Data extract below:

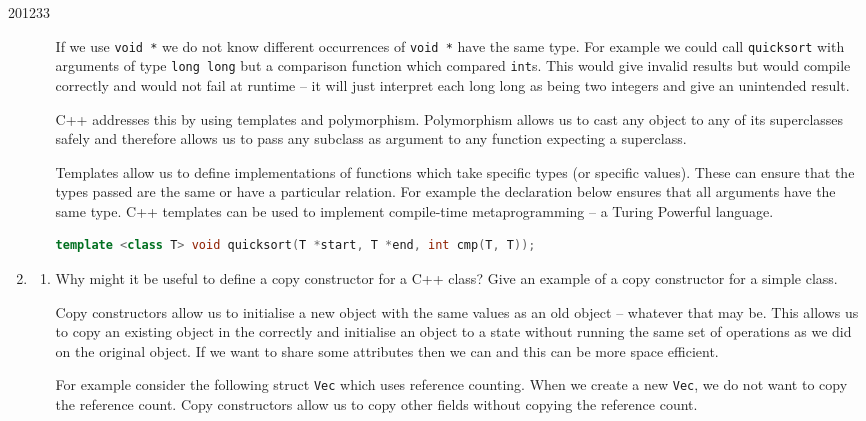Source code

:\documentclass[10pt,\jkfside,a4paper]{article}
\begin{document}
\begin{examquestion}{2012}{3}{3}
\begin{enumerate}[label=(\alph*)]
\begin{enumerate}[label=(\roman*)]
If we use \texttt{void *} we do not know different occurrences of
\texttt{void *} have the same type. For example we could call
\texttt{quicksort} with arguments of type \texttt{long long} but a comparison
function which compared \texttt{int}s. This would give invalid results
but would compile correctly and would not fail at runtime -- it will
just interpret each long long as being two integers and give an unintended
result.

C++ addresses this by using templates and polymorphism. Polymorphism allows
us to cast any object to any of its superclasses safely and therefore allows
us to pass any subclass as argument to any function expecting a superclass.

Templates allow us to define implementations of functions which take
specific types (or specific values). These can ensure that the types passed
are the same or have a particular relation. For example the declaration
below ensures that all arguments have the same type. C++ templates can be
used to implement compile-time metaprogramming -- a Turing Powerful language.

\begin{lstlisting}[language=C++]
template <class T> void quicksort(T *start, T *end, int cmp(T, T));
\end{lstlisting}

\end{enumerate}

\item

\begin{enumerate}[label=(\roman*)]

\item Why might it be useful to define a copy constructor for a C++ class?
Give an example of a copy constructor for a simple class.

Copy constructors allow us to initialise a new object with the same values
as an old object -- whatever that may be. This allows us to copy an existing
object in the correctly and initialise an object to a state without running
the same set of operations as we did on the original object. If we want to
share some attributes then we can and this can be more space efficient.

For example consider the following struct \texttt{Vec} which uses reference
counting. When we create a new \texttt{Vec}, we do not want to copy the
reference count. Copy constructors allow us to copy other fields without
copying the reference count.


\end{enumerate}
\end{enumerate}
\end{examquestion}
\end{document}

End of Data extract.

> **Directions for this task**
Without any of the pictures, repeat the entries above word for word.

> **Response for this exercise**
Source code

:\documentclass[10pt,\jkfside,a4paper]{article}
\begin{document}
\begin{examquestion}{2012}{3}{3}
\begin{enumerate}[label=(\alph*)]
\begin{enumerate}[label=(\roman*)]
If we use \texttt{void *} we do not know different occurrences of
\texttt{void *} have the same type. For example we could call
\texttt{quicksort} with arguments of type \texttt{long long} but a comparison
function which compared \texttt{int}s. This would give invalid results
but would compile correctly and would not fail at runtime -- it will
just interpret each long long as being two integers and give an unintended
result.

C++ addresses this by using templates and polymorphism. Polymorphism allows
us to cast any object to any of its superclasses safely and therefore allows
us to pass any subclass as argument to any function expecting a superclass.

Templates allow us to define implementations of functions which take
specific types (or specific values). These can ensure that the types passed
are the same or have a particular relation. For example the declaration
below ensures that all arguments have the same type. C++ templates can be
used to implement compile-time metaprogramming -- a Turing Powerful language.

\begin{lstlisting}[language=C++]
template <class T> void quicksort(T *start, T *end, int cmp(T, T));
\end{lstlisting}

\end{enumerate}

\item

\begin{enumerate}[label=(\roman*)]

\item Why might it be useful to define a copy constructor for a C++ class?
Give an example of a copy constructor for a simple class.

Copy constructors allow us to initialise a new object with the same values
as an old object -- whatever that may be. This allows us to copy an existing
object in the correctly and initialise an object to a state without running
the same set of operations as we did on the original object. If we want to
share some attributes then we can and this can be more space efficient.

For example consider the following struct \texttt{Vec} which uses reference
counting. When we create a new \texttt{Vec}, we do not want to copy the
reference count. Copy constructors allow us to copy other fields without
copying the reference count.


\end{enumerate}
\end{enumerate}
\end{examquestion}
\end{document}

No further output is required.